Paul Krugman says he agrees with Larry Summers that the Fed needs to walk a fine line to prevent widespread economic damage to the US.

  • Dove economist Paul Krugman agrees with hawk Larry Summers on the Fed’s way forward.
  • Summers told Bloomberg TV on Friday that the Fed faces symmetrical risks by raising rates too quickly or too slowly.
  • “It really bothers me that I’m saying this, but I think I agree with Larry,” Krugman said in an interview with Bloomberg TV on Monday.

This time Larry Summers and Paul Krugman are on the same wavelength.

At least for now, economists agree that the Fed is walking a fine line, where the risk of raising rates too high equals the risk of not raising rates enough.

AT Bloomberg TV interview on Monday, inflation dove Krugman agreed with his more hawkish counterpart’s earlier statement.

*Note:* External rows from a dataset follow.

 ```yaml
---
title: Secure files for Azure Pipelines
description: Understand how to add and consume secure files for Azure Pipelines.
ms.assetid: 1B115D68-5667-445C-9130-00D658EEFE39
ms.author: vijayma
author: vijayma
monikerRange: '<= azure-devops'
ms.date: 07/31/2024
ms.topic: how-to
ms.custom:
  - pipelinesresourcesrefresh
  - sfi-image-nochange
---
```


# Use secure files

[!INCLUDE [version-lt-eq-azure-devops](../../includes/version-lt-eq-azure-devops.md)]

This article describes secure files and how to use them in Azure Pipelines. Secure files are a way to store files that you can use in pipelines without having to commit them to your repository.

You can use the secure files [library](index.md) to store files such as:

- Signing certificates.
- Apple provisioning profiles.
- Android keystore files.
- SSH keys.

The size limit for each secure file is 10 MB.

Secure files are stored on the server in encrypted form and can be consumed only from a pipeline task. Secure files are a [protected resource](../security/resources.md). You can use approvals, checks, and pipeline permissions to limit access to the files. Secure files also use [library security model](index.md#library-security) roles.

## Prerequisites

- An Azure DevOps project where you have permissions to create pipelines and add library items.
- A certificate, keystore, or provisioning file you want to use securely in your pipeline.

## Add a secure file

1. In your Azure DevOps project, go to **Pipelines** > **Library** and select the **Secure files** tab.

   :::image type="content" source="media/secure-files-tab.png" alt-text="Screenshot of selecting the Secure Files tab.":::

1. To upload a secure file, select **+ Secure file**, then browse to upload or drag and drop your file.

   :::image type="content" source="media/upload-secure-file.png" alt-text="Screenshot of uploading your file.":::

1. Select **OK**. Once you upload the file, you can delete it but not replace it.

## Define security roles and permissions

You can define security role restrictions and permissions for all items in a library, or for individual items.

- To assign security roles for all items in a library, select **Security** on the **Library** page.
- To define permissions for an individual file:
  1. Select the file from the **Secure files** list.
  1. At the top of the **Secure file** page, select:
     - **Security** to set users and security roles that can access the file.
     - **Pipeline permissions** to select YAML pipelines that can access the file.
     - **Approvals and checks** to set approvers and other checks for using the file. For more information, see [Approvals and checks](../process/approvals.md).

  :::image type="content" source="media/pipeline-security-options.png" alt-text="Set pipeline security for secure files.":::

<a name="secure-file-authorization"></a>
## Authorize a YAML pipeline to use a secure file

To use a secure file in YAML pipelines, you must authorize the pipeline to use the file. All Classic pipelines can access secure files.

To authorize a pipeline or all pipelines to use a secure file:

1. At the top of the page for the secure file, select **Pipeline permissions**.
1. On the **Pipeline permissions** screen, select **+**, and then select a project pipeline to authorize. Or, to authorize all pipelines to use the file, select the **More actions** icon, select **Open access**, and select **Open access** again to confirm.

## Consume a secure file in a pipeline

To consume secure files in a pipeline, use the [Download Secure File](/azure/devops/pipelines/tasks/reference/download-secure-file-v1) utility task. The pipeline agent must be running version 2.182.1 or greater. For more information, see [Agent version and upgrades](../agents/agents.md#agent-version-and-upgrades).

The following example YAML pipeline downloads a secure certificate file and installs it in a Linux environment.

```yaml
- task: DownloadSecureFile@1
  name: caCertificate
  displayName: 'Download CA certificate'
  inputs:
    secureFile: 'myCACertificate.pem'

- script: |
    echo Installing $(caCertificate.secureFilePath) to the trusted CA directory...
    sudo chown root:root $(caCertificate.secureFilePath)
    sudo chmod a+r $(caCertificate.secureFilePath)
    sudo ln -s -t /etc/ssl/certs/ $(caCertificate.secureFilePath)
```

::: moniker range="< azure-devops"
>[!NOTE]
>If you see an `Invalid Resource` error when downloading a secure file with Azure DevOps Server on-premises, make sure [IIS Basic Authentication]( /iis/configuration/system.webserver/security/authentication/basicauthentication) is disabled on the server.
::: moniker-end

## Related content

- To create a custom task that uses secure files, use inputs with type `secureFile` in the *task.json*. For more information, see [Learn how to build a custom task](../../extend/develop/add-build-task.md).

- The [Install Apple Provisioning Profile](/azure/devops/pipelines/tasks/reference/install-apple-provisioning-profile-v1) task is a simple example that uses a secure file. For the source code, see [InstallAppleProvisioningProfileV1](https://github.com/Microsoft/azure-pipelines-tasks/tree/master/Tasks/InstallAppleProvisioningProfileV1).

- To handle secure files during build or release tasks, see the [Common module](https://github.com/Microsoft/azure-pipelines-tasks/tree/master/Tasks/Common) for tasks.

On Friday, Summers told Bloomberg TV that the Fed needs to keep its finger on the pulse and on gas at the same time to navigate “an economy where things can go either way,” comparing it to driving a car “on a very, very, very foggy night.”

When asked about it on Monday, Krugman replied: “It really bothers me that I’m saying this, but I think I agree with Larry.”

He elaborated by offering his own metaphor to explain how the Fed is trying to balance seemingly equal risks: “We’re trying to manage some pretty sensitive mechanisms, in the dark, with gloves on.”

Krugman added that “we don’t have a very good idea of ​​what’s going on” or “fine motor skills to control important things.”

Previously, both economists were on opposite sides. Summers, the former treasury secretary, was one of the first to warn that the Fed was not doing enough as inflation soared and continued to beat the drum that policymakers needed for more aggressive rates.

On the other hand, Krugman warned that the Fed risks going too far in its fight against inflation, causing unnecessary economic damage.

But while he believes the central bank is bound to overdo it, he said that the market’s reluctance to believe the Fed will keep raising actually reduces some of the potential adverse effects.

“It turns out that the markets are basically fighting the Fed, so the Fed policy is not as much of a deterrent as you might fear,” Krugman said.

Of course, the Fed will get it wrong one way or another, although the consequences will not be as severe, he said, adding that he is “quite optimistic that we expect some sort of disruption, not a coming crisis.”